> [Problem to solve] Every entry that follows should be written out again exactly.
Source data below:
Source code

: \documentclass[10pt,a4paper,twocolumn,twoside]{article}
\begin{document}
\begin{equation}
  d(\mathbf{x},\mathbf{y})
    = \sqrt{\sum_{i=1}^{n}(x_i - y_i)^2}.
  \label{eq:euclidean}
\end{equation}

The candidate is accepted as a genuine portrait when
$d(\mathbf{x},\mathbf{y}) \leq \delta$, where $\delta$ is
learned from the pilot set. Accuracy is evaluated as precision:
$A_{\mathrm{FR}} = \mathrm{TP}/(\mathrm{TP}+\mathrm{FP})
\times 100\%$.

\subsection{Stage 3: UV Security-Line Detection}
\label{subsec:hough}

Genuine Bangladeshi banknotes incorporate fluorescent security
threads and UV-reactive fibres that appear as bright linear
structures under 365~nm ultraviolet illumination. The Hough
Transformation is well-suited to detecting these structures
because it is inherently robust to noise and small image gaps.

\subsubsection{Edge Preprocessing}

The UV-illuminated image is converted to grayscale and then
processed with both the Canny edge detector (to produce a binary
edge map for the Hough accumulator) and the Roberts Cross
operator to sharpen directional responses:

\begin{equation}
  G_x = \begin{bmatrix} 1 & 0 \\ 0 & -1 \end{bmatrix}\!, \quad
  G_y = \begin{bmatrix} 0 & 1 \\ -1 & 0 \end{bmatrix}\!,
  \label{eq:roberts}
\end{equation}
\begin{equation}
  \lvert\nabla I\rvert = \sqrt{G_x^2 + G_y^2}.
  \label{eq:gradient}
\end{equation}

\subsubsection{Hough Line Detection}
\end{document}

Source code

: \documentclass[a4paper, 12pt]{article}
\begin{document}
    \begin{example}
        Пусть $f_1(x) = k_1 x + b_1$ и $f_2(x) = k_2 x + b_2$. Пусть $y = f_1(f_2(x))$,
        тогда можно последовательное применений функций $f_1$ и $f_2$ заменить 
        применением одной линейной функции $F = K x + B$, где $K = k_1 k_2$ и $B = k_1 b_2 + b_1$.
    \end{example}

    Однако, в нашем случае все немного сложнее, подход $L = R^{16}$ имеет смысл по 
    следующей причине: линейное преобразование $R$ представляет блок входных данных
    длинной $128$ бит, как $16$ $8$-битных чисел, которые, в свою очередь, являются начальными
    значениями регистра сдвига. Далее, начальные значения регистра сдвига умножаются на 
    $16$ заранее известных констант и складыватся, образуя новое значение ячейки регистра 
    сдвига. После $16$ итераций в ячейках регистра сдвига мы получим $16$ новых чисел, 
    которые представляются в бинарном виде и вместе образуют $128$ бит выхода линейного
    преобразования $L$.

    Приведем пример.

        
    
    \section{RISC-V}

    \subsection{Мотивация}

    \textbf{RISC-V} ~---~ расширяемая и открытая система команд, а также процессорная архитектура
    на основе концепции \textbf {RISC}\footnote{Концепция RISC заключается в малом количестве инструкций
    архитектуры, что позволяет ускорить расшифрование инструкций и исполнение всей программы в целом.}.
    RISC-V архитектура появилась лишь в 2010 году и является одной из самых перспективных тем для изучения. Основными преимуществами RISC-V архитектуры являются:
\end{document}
End of Source data.
> [Response box]
Source code

: \documentclass[10pt,a4paper,twocolumn,twoside]{article}
\begin{document}
\begin{equation}
  d(\mathbf{x},\mathbf{y})
    = \sqrt{\sum_{i=1}^{n}(x_i - y_i)^2}.
  \label{eq:euclidean}
\end{equation}

The candidate is accepted as a genuine portrait when
$d(\mathbf{x},\mathbf{y}) \leq \delta$, where $\delta$ is
learned from the pilot set. Accuracy is evaluated as precision:
$A_{\mathrm{FR}} = \mathrm{TP}/(\mathrm{TP}+\mathrm{FP})
\times 100\%$.

\subsection{Stage 3: UV Security-Line Detection}
\label{subsec:hough}

Genuine Bangladeshi banknotes incorporate fluorescent security
threads and UV-reactive fibres that appear as bright linear
structures under 365~nm ultraviolet illumination. The Hough
Transformation is well-suited to detecting these structures
because it is inherently robust to noise and small image gaps.

\subsubsection{Edge Preprocessing}

The UV-illuminated image is converted to grayscale and then
processed with both the Canny edge detector (to produce a binary
edge map for the Hough accumulator) and the Roberts Cross
operator to sharpen directional responses:

\begin{equation}
  G_x = \begin{bmatrix} 1 & 0 \\ 0 & -1 \end{bmatrix}\!, \quad
  G_y = \begin{bmatrix} 0 & 1 \\ -1 & 0 \end{bmatrix}\!,
  \label{eq:roberts}
\end{equation}
\begin{equation}
  \lvert\nabla I\rvert = \sqrt{G_x^2 + G_y^2}.
  \label{eq:gradient}
\end{equation}

\subsubsection{Hough Line Detection}
\end{document}

Source code

: \documentclass[a4paper, 12pt]{article}
\begin{document}
    \begin{example}
        Пусть $f_1(x) = k_1 x + b_1$ и $f_2(x) = k_2 x + b_2$. Пусть $y = f_1(f_2(x))$,
        тогда можно последовательное применений функций $f_1$ и $f_2$ заменить 
        применением одной линейной функции $F = K x + B$, где $K = k_1 k_2$ и $B = k_1 b_2 + b_1$.
    \end{example}

    Однако, в нашем случае все немного сложнее, подход $L = R^{16}$ имеет смысл по 
    следующей причине: линейное преобразование $R$ представляет блок входных данных
    длинной $128$ бит, как $16$ $8$-битных чисел, которые, в свою очередь, являются начальными
    значениями регистра сдвига. Далее, начальные значения регистра сдвига умножаются на 
    $16$ заранее известных констант и складыватся, образуя новое значение ячейки регистра 
    сдвига. После $16$ итераций в ячейках регистра сдвига мы получим $16$ новых чисел, 
    которые представляются в бинарном виде и вместе образуют $128$ бит выхода линейного
    преобразования $L$.

    Приведем пример.

        
    
    \section{RISC-V}

    \subsection{Мотивация}

    \textbf{RISC-V} ~---~ расширяемая и открытая система команд, а также процессорная архитектура
    на основе концепции \textbf {RISC}\footnote{Концепция RISC заключается в малом количестве инструкций
    архитектуры, что позволяет ускорить расшифрование инструкций и исполнение всей программы в целом.}.
    RISC-V архитектура появилась лишь в 2010 году и является одной из самых перспективных тем для изучения. Основными преимуществами RISC-V архитектуры являются:
\end{document}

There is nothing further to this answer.